Excerpts from a dataset:
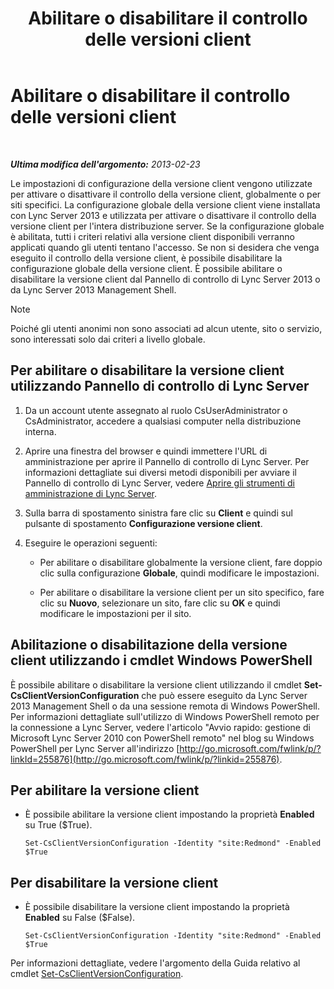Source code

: ﻿---
title: Abilitare o disabilitare il controllo delle versioni client
TOCTitle: Abilitare o disabilitare il controllo delle versioni client
ms:assetid: 33a98cb9-a979-4bb6-afb2-512f601d7ac5
ms:mtpsurl: https://technet.microsoft.com/it-it/library/JJ898475(v=OCS.15)
ms:contentKeyID: 52062127
ms.date: 08/24/2015
mtps_version: v=OCS.15
ms.translationtype: HT
---

# Abilitare o disabilitare il controllo delle versioni client

 

_**Ultima modifica dell'argomento:** 2013-02-23_

Le impostazioni di configurazione della versione client vengono utilizzate per attivare o disattivare il controllo della versione client, globalmente o per siti specifici. La configurazione globale della versione client viene installata con Lync Server 2013 e utilizzata per attivare o disattivare il controllo della versione client per l'intera distribuzione server. Se la configurazione globale è abilitata, tutti i criteri relativi alla versione client disponibili verranno applicati quando gli utenti tentano l'accesso. Se non si desidera che venga eseguito il controllo della versione client, è possibile disabilitare la configurazione globale della versione client. È possibile abilitare o disabilitare la versione client dal Pannello di controllo di Lync Server 2013 o da Lync Server 2013 Management Shell.


> [!NOTE]
> Poiché gli utenti anonimi non sono associati ad alcun utente, sito o servizio, sono interessati solo dai criteri a livello globale.



## Per abilitare o disabilitare la versione client utilizzando Pannello di controllo di Lync Server

1.  Da un account utente assegnato al ruolo CsUserAdministrator o CsAdministrator, accedere a qualsiasi computer nella distribuzione interna.

2.  Aprire una finestra del browser e quindi immettere l'URL di amministrazione per aprire il Pannello di controllo di Lync Server. Per informazioni dettagliate sui diversi metodi disponibili per avviare il Pannello di controllo di Lync Server, vedere [Aprire gli strumenti di amministrazione di Lync Server](lync-server-2013-open-lync-server-administrative-tools.md).

3.  Sulla barra di spostamento sinistra fare clic su **Client** e quindi sul pulsante di spostamento **Configurazione versione client**.

4.  Eseguire le operazioni seguenti:
    
      - Per abilitare o disabilitare globalmente la versione client, fare doppio clic sulla configurazione **Globale**, quindi modificare le impostazioni.
    
      - Per abilitare o disabilitare la versione client per un sito specifico, fare clic su **Nuovo**, selezionare un sito, fare clic su **OK** e quindi modificare le impostazioni per il sito.

## Abilitazione o disabilitazione della versione client utilizzando i cmdlet Windows PowerShell

È possibile abilitare o disabilitare la versione client utilizzando il cmdlet **Set-CsClientVersionConfiguration** che può essere eseguito da Lync Server 2013 Management Shell o da una sessione remota di Windows PowerShell. Per informazioni dettagliate sull'utilizzo di Windows PowerShell remoto per la connessione a Lync Server, vedere l'articolo "Avvio rapido: gestione di Microsoft Lync Server 2010 con PowerShell remoto" nel blog su Windows PowerShell per Lync Server all'indirizzo [http://go.microsoft.com/fwlink/p/?linkId=255876](http://go.microsoft.com/fwlink/p/?linkid=255876).

## Per abilitare la versione client

  - È possibile abilitare la versione client impostando la proprietà **Enabled** su True ($True).
    
        Set-CsClientVersionConfiguration -Identity "site:Redmond" -Enabled $True

## Per disabilitare la versione client

  - È possibile disabilitare la versione client impostando la proprietà **Enabled** su False ($False).
    
        Set-CsClientVersionConfiguration -Identity "site:Redmond" -Enabled $True

Per informazioni dettagliate, vedere l'argomento della Guida relativo al cmdlet [Set-CsClientVersionConfiguration](https://docs.microsoft.com/en-us/powershell/module/skype/Set-CsClientVersionConfiguration).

- WHAT THE EXERCISE ASKS
Reproduce, word for word and in full, only the lines above that start at the line with "TOCTitle: Abilitare o" and run through the line with "modifica dell'argomento:** 2013-02-23_", both ends included.

- WRITTEN RESPONSE
TOCTitle: Abilitare o disabilitare il controllo delle versioni client
ms:assetid: 33a98cb9-a979-4bb6-afb2-512f601d7ac5
ms:mtpsurl: https://technet.microsoft.com/it-it/library/JJ898475(v=OCS.15)
ms:contentKeyID: 52062127
ms.date: 08/24/2015
mtps_version: v=OCS.15
ms.translationtype: HT
---

# Abilitare o disabilitare il controllo delle versioni client

 

_**Ultima modifica dell'argomento:** 2013-02-23_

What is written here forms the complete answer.